Investigating the history of dessert is a little tricky. Science leans toward an evolutionary foundation to explain our desire for sweets while others, like food historian Michael Krondl, believe it to be a more cultural phenomenon. If you sit in this corner you can begin by breaking down the etymology itself. According to his book, the french noun “dessert… originates from the verb desservir, or un-serve… In other words, le dessert was set out once the table had been cleared of the dishes that made up the main part of the meal.”

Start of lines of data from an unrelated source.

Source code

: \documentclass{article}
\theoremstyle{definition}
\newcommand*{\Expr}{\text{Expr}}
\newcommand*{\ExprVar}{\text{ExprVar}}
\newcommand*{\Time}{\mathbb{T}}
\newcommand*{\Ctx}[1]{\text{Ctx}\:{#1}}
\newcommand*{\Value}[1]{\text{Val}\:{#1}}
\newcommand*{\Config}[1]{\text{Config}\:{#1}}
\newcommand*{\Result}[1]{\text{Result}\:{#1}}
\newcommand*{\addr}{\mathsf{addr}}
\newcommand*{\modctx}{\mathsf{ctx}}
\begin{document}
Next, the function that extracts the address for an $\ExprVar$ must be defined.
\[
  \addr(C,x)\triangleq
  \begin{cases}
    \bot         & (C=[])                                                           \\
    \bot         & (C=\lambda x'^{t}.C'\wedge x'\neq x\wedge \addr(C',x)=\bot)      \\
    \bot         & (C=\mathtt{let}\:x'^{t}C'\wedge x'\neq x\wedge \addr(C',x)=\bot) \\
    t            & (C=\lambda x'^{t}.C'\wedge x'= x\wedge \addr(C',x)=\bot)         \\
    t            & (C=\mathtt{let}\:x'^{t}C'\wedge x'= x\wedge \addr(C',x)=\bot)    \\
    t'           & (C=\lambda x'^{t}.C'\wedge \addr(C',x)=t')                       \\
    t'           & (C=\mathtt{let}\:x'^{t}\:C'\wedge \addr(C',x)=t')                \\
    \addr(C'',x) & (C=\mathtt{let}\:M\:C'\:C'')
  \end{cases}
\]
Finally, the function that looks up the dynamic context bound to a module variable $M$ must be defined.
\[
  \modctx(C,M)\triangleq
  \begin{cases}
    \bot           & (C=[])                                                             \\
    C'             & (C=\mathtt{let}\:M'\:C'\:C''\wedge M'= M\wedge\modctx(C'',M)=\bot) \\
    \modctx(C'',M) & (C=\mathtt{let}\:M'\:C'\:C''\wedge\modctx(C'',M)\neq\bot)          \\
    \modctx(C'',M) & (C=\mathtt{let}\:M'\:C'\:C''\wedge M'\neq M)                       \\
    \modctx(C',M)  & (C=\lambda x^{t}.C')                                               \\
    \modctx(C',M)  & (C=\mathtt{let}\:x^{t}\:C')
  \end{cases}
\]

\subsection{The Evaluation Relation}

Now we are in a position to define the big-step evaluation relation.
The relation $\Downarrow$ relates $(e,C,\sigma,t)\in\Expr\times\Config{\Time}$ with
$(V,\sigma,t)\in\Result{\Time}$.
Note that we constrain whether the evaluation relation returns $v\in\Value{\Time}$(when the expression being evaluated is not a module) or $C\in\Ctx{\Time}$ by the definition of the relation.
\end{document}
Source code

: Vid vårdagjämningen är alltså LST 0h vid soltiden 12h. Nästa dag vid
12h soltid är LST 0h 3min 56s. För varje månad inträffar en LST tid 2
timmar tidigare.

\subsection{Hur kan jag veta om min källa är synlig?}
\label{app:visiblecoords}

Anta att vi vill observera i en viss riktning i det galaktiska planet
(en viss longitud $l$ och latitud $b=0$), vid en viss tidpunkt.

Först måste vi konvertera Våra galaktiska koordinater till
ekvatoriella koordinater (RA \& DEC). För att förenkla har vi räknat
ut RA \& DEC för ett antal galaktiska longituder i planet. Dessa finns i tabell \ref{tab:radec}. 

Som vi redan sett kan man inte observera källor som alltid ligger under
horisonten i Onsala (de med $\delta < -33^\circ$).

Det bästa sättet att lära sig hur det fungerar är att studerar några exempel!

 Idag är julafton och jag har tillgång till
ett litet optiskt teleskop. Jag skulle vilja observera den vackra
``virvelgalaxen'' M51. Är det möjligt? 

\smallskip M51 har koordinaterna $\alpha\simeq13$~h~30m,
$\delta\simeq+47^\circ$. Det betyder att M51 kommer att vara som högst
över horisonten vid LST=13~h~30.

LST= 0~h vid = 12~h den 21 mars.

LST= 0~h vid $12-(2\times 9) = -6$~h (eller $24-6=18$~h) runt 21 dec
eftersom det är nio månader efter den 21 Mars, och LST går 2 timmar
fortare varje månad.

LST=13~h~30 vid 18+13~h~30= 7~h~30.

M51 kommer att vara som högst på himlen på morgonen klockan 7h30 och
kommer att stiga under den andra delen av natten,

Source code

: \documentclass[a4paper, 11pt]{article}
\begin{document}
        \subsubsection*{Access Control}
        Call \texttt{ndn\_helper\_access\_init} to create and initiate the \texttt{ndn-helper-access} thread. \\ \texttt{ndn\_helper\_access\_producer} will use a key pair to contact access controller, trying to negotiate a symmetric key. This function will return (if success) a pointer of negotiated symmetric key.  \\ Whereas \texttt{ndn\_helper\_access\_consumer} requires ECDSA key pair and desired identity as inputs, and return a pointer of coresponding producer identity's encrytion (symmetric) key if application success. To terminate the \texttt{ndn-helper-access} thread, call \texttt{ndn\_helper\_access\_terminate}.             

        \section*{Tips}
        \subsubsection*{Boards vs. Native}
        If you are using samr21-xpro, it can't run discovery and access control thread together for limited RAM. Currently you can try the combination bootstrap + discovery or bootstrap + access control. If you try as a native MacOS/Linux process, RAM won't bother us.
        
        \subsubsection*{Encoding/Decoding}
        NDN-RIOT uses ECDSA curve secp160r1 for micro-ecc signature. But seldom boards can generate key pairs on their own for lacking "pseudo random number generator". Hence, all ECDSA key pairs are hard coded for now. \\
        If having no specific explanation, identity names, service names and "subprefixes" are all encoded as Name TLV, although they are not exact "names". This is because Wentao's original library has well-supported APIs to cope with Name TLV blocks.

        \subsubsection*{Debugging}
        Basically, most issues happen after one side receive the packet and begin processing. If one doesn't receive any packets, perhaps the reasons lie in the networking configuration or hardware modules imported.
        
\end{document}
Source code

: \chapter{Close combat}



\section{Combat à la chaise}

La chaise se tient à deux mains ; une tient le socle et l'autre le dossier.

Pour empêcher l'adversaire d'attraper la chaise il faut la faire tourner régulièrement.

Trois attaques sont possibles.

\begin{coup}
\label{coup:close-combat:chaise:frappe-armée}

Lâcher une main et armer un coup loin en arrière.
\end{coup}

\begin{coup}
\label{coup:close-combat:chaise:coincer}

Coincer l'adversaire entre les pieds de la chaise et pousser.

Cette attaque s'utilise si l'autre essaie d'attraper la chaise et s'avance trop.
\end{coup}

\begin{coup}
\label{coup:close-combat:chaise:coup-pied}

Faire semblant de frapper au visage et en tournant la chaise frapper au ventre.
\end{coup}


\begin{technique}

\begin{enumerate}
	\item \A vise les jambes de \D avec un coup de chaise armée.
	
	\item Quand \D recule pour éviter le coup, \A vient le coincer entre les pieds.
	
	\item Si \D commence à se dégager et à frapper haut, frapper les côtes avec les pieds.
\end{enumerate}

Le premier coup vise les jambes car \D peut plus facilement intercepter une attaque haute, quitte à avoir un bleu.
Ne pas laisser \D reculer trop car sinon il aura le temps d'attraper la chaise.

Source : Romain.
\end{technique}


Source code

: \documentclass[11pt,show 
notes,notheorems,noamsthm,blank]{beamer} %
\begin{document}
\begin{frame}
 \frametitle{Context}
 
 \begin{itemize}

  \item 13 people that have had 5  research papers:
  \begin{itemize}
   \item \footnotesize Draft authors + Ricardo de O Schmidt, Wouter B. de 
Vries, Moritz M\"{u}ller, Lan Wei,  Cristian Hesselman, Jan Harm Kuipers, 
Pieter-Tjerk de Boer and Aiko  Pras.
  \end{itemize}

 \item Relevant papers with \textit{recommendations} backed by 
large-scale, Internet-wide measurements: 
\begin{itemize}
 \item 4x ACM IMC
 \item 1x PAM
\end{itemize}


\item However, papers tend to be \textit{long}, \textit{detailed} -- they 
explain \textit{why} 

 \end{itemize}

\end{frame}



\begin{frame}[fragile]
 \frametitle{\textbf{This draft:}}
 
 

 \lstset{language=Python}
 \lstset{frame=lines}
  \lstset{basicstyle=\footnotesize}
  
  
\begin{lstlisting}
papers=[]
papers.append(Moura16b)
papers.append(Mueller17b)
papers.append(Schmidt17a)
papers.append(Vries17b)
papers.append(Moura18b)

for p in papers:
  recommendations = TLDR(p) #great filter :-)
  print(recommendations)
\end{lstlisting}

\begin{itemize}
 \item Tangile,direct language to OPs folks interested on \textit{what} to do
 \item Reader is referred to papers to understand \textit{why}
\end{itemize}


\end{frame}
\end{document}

This term first emerged during the mid-1500s when you could find delicious options like the medieval Italian eel in marzipan. At this time, it was commonplace for sugar to be added to savoury dishes, so one needn’t worry about compromising nutrition and satiating a sweet tooth by having eel two nights in a row. Monday you could eat eel and Tuesday you could eat anchovy salad with cream pies dusted in sugar. By the mid-1700s, a rule had come about banning sugar from salty dishes, but this didn’t stop the dish combinations allowed by service à la française, which is the custom of serving many dishes at the same time. Eventually, service à la russe rose to popularity during the 1800s. With one dish being presented at a time, this mostly reflects the delivery of courses as we know them today. All concluding with one delightfully sweet creation.
Krondl notes how “the world’s confectionery arts have not only mirrored social, technological, and political revolutions, they have also, in many ways, been in their vanguard.” This makes sense when we travel back in time even further to 500 BC India and consider the process of sugar cane refinement essential for the international trade of sugar. Ultimately, other countries were able to produce the sweet gold for themselves and allow for a myriad of options we can all enjoy today.
Luckily for all the sweet tooths out there, the market for desserts continues to grow due to the commercialization of baking and food production. Many stores exist and specialize in desserts like ice-cream, pastries, cakes, and more. May we never forget the history of dessert!